What then is to be done? It is easier to feel and to state difficulties, than to suggest appropriate remedies; but this is one of the great questions of the day.

There is a difficulty even in deciding in what way and with what modifications, if any, the original work of King James's translators can best be edited and published by the American Bible Society, restricted as it is by its organic law, to the version in common use at its organization. No one would be content to have the original of 1611 exactly and literally reproduced for daily use and general circulation. No publisher would hazard his capital in such a speculation. Various and important departures have been made from the original editions in both the text and its accessories, sometimes by accident and sometimes by design. The references and marginal renderings have been multiplied, the chapter headings and running titles have been abbreviated, enlarged, and otherwise modified, and in the text, capitals, hyphens, parentheses, punctuation marks, italics, and orthography, have been made to undergo innumerable modifications; so that a collator employed by the Bible Society in comparing the text of half a dozen copies of the Scriptures, from different presses, found that in these apparently trivial points the variations were between twenty and thirty thousand. And this matter, though apparently simple, is not one easily settled; it certainly is not to be determined by the accidents of proof reading, or a ma

jority of copies examined. Every step needs to be taken with scholarship and care, for a capital letter may involve a comment, the position of a comma may have an important effect on the sense, and a chapter heading may prove to be explanatory, erroneous, or untrue. To the American Bible Society this matter has proved to be one of peculiar difficulty and embarrassment; and we wait with no little interest to see by what modifications of their recent standard edition the managers propose to silence the objections which were raised against it, after it had met with universal approval for quite a number of years.

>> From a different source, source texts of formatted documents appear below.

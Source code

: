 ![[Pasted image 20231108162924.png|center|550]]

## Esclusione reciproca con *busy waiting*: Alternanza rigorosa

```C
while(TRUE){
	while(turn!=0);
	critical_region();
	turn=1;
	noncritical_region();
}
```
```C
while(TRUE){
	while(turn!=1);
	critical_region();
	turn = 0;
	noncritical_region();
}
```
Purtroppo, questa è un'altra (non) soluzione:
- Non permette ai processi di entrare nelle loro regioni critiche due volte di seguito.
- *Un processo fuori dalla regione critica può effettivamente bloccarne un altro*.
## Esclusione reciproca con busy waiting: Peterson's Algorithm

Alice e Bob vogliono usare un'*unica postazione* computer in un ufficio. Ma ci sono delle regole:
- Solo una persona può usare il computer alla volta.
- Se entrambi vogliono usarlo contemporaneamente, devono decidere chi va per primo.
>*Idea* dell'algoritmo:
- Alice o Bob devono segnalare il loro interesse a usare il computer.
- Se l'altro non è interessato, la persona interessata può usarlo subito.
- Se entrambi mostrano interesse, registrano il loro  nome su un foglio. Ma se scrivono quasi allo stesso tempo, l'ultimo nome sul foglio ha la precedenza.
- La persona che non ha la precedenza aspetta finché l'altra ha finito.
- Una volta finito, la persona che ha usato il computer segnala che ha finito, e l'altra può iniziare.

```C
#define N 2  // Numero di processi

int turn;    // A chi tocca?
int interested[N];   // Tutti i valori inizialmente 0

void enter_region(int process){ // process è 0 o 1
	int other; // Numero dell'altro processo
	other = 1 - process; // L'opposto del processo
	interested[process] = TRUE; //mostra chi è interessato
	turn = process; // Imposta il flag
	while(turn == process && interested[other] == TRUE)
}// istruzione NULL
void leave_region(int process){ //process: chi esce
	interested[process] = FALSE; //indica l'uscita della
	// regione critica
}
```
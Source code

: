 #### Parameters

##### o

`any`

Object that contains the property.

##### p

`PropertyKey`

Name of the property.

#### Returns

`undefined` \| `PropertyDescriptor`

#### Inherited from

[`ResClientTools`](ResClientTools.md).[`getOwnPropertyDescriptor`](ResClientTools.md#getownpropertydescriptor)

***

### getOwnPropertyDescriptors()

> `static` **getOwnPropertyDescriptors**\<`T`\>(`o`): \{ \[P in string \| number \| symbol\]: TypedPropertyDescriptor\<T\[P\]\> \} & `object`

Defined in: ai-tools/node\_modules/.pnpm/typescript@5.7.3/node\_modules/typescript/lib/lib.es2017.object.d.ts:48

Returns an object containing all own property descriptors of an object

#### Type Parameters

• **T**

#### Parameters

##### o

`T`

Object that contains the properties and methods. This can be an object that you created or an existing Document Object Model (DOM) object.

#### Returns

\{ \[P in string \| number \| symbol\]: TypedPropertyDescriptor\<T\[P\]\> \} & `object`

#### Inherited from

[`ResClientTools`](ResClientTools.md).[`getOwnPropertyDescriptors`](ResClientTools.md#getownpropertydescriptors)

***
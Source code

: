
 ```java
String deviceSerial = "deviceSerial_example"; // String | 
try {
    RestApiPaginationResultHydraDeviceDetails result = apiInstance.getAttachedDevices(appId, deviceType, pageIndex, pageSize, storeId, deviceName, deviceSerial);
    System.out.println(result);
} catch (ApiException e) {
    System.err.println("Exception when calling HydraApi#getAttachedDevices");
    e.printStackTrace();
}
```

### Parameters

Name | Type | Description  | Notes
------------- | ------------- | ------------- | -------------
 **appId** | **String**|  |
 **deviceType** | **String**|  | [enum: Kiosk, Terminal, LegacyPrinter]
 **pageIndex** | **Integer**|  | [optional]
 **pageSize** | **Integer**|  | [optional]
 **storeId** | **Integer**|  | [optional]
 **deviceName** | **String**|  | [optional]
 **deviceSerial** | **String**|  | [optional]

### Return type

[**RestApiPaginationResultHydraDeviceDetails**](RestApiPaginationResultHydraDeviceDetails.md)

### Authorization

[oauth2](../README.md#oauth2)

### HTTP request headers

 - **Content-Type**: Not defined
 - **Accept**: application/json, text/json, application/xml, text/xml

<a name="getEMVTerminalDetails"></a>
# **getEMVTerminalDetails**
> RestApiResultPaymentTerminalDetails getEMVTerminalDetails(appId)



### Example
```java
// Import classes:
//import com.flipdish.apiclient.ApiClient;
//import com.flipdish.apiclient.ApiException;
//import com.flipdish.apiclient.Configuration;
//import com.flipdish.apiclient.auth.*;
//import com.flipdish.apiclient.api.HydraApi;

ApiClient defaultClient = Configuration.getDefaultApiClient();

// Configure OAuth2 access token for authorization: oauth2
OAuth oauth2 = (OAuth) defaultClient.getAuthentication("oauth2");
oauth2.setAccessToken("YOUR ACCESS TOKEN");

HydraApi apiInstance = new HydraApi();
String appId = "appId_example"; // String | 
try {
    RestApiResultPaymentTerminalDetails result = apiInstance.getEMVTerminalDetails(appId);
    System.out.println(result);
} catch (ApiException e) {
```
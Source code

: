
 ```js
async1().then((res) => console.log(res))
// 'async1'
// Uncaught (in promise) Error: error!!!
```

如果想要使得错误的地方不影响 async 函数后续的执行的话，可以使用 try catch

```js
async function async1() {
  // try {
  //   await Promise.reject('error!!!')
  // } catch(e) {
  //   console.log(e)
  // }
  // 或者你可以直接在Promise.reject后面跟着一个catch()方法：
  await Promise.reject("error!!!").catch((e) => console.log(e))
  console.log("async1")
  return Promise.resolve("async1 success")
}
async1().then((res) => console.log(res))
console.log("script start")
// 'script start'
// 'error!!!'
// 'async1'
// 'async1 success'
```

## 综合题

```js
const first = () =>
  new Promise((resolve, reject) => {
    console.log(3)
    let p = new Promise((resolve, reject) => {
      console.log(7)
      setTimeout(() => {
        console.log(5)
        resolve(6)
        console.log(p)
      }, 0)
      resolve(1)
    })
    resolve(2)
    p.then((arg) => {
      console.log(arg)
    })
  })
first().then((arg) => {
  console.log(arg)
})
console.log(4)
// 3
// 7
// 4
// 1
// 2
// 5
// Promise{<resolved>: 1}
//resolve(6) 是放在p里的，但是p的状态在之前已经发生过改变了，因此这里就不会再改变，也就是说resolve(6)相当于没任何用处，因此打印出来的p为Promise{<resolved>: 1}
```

It certainly falls within the province of the Bible Society, and indeed it has become a necessity for them, to decide what chapter-summaries, if any, shall be introduced into their editions of the Scriptures. For many years after its organization, these summaries were given in a very much abridged form, and even then not uniformly in the various editions, while such accessories as references and dates, and even the marginal readings of the translators, were entirely omitted, until the year 1830. About that time the society began to print the summaries more at length, but in preparing the standard edition of 1851, these were subjected to extensive alterations, with a view to freeing them from gross errors of grammar and of fact, and of removing inappropriate comments. It is understood to be the present policy of the managers to abandon all these changes and return to something of older date; a course which the Rev. Dr. Turner said, in offering his resignation as one of the committee on versions, "stamps certain heretofore printed accessories with an immense weight of authority, and sanctions their absolute perpetuity so long as this society shall last, or until it shall alter its constitution. And yet some of these accessories, so established, were made, nobody knows when or by whom; some of them are manifestly erroneous, and help to darken the meaning of the version; and some of them are misstatements, and contradictory to the very text of which they are professedly the index."*

*Statements and Documents concerning the recent action of the Board of Managers, p. 69.